BEGIN

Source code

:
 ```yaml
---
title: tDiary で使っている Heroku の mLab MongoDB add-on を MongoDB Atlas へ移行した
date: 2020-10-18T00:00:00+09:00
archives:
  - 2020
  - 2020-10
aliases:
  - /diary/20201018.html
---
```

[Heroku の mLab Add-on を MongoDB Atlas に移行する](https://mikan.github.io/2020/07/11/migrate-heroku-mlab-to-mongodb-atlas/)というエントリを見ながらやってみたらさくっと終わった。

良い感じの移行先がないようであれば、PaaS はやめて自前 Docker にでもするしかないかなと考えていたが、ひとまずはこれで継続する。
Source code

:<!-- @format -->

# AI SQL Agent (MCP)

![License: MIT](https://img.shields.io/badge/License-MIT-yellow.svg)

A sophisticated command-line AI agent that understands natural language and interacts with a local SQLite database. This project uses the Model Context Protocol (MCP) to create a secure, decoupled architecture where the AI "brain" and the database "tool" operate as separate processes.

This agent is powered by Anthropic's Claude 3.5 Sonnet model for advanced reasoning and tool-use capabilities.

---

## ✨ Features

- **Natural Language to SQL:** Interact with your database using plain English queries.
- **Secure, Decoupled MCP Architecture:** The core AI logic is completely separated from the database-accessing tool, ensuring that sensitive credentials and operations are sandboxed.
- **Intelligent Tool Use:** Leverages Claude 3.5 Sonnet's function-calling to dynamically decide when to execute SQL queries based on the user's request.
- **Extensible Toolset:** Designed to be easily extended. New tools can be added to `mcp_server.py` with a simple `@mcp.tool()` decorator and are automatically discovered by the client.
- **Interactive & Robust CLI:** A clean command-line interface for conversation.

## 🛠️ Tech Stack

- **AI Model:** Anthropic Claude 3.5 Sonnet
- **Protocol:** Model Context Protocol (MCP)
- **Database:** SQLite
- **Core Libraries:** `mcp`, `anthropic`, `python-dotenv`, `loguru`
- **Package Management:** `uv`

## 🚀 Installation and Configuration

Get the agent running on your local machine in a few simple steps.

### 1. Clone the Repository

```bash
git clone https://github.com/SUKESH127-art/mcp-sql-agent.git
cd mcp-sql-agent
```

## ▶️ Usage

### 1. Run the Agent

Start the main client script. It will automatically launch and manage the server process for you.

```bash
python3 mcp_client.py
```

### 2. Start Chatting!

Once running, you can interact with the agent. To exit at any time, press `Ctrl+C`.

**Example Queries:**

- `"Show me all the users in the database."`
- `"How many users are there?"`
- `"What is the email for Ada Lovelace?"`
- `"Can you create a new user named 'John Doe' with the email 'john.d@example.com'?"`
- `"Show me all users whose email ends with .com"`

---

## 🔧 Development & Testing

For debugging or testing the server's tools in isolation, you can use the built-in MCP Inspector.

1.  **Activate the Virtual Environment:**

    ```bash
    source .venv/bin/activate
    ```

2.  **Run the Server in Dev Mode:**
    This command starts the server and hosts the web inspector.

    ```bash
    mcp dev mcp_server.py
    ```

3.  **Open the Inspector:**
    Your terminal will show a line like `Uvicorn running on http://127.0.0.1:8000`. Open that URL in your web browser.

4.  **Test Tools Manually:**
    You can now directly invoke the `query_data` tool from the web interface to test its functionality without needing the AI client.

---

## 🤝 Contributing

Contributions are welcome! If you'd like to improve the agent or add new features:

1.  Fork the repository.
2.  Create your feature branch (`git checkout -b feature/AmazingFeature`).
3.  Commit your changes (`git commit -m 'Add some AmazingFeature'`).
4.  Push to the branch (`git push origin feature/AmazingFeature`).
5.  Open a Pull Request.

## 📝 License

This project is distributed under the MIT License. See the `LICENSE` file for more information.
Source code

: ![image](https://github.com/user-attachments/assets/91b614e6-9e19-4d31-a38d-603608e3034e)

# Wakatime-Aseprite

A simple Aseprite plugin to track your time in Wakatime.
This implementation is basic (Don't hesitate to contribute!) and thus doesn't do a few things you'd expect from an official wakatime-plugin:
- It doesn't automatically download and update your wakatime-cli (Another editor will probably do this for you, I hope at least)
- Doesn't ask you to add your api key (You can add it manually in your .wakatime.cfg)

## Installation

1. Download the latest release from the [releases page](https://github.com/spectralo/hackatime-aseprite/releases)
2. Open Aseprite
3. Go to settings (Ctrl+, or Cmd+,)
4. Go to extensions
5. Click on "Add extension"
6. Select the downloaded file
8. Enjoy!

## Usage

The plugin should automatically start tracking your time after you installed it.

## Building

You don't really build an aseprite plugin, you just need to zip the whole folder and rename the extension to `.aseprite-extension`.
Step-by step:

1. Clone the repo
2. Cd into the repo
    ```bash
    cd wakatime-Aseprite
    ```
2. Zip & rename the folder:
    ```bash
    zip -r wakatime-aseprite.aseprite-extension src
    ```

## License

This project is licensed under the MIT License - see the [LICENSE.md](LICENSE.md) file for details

END

### Problem details
Transcribe the listing above in full, word for word.

### Exercise answer
Source code

:
 ```yaml
---
title: tDiary で使っている Heroku の mLab MongoDB add-on を MongoDB Atlas へ移行した
date: 2020-10-18T00:00:00+09:00
archives:
  - 2020
  - 2020-10
aliases:
  - /diary/20201018.html
---
```

[Heroku の mLab Add-on を MongoDB Atlas に移行する](https://mikan.github.io/2020/07/11/migrate-heroku-mlab-to-mongodb-atlas/)というエントリを見ながらやってみたらさくっと終わった。

良い感じの移行先がないようであれば、PaaS はやめて自前 Docker にでもするしかないかなと考えていたが、ひとまずはこれで継続する。
Source code

:<!-- @format -->

# AI SQL Agent (MCP)

![License: MIT](https://img.shields.io/badge/License-MIT-yellow.svg)

A sophisticated command-line AI agent that understands natural language and interacts with a local SQLite database. This project uses the Model Context Protocol (MCP) to create a secure, decoupled architecture where the AI "brain" and the database "tool" operate as separate processes.

This agent is powered by Anthropic's Claude 3.5 Sonnet model for advanced reasoning and tool-use capabilities.

---

## ✨ Features

- **Natural Language to SQL:** Interact with your database using plain English queries.
- **Secure, Decoupled MCP Architecture:** The core AI logic is completely separated from the database-accessing tool, ensuring that sensitive credentials and operations are sandboxed.
- **Intelligent Tool Use:** Leverages Claude 3.5 Sonnet's function-calling to dynamically decide when to execute SQL queries based on the user's request.
- **Extensible Toolset:** Designed to be easily extended. New tools can be added to `mcp_server.py` with a simple `@mcp.tool()` decorator and are automatically discovered by the client.
- **Interactive & Robust CLI:** A clean command-line interface for conversation.

## 🛠️ Tech Stack

- **AI Model:** Anthropic Claude 3.5 Sonnet
- **Protocol:** Model Context Protocol (MCP)
- **Database:** SQLite
- **Core Libraries:** `mcp`, `anthropic`, `python-dotenv`, `loguru`
- **Package Management:** `uv`

## 🚀 Installation and Configuration

Get the agent running on your local machine in a few simple steps.

### 1. Clone the Repository

```bash
git clone https://github.com/SUKESH127-art/mcp-sql-agent.git
cd mcp-sql-agent
```

## ▶️ Usage

### 1. Run the Agent

Start the main client script. It will automatically launch and manage the server process for you.

```bash
python3 mcp_client.py
```

### 2. Start Chatting!

Once running, you can interact with the agent. To exit at any time, press `Ctrl+C`.

**Example Queries:**

- `"Show me all the users in the database."`
- `"How many users are there?"`
- `"What is the email for Ada Lovelace?"`
- `"Can you create a new user named 'John Doe' with the email 'john.d@example.com'?"`
- `"Show me all users whose email ends with .com"`

---

## 🔧 Development & Testing

For debugging or testing the server's tools in isolation, you can use the built-in MCP Inspector.

1.  **Activate the Virtual Environment:**

    ```bash
    source .venv/bin/activate
    ```

2.  **Run the Server in Dev Mode:**
    This command starts the server and hosts the web inspector.

    ```bash
    mcp dev mcp_server.py
    ```

3.  **Open the Inspector:**
    Your terminal will show a line like `Uvicorn running on http://127.0.0.1:8000`. Open that URL in your web browser.

4.  **Test Tools Manually:**
    You can now directly invoke the `query_data` tool from the web interface to test its functionality without needing the AI client.

---

## 🤝 Contributing

Contributions are welcome! If you'd like to improve the agent or add new features:

1.  Fork the repository.
2.  Create your feature branch (`git checkout -b feature/AmazingFeature`).
3.  Commit your changes (`git commit -m 'Add some AmazingFeature'`).
4.  Push to the branch (`git push origin feature/AmazingFeature`).
5.  Open a Pull Request.

## 📝 License

This project is distributed under the MIT License. See the `LICENSE` file for more information.
Source code

: ![image](https://github.com/user-attachments/assets/91b614e6-9e19-4d31-a38d-603608e3034e)

# Wakatime-Aseprite

A simple Aseprite plugin to track your time in Wakatime.
This implementation is basic (Don't hesitate to contribute!) and thus doesn't do a few things you'd expect from an official wakatime-plugin:
- It doesn't automatically download and update your wakatime-cli (Another editor will probably do this for you, I hope at least)
- Doesn't ask you to add your api key (You can add it manually in your .wakatime.cfg)

## Installation

1. Download the latest release from the [releases page](https://github.com/spectralo/hackatime-aseprite/releases)
2. Open Aseprite
3. Go to settings (Ctrl+, or Cmd+,)
4. Go to extensions
5. Click on "Add extension"
6. Select the downloaded file
8. Enjoy!

## Usage

The plugin should automatically start tracking your time after you installed it.

## Building

You don't really build an aseprite plugin, you just need to zip the whole folder and rename the extension to `.aseprite-extension`.
Step-by step:

1. Clone the repo
2. Cd into the repo
    ```bash
    cd wakatime-Aseprite
    ```
2. Zip & rename the folder:
    ```bash
    zip -r wakatime-aseprite.aseprite-extension src
    ```

## License

This project is licensed under the MIT License - see the [LICENSE.md](LICENSE.md) file for details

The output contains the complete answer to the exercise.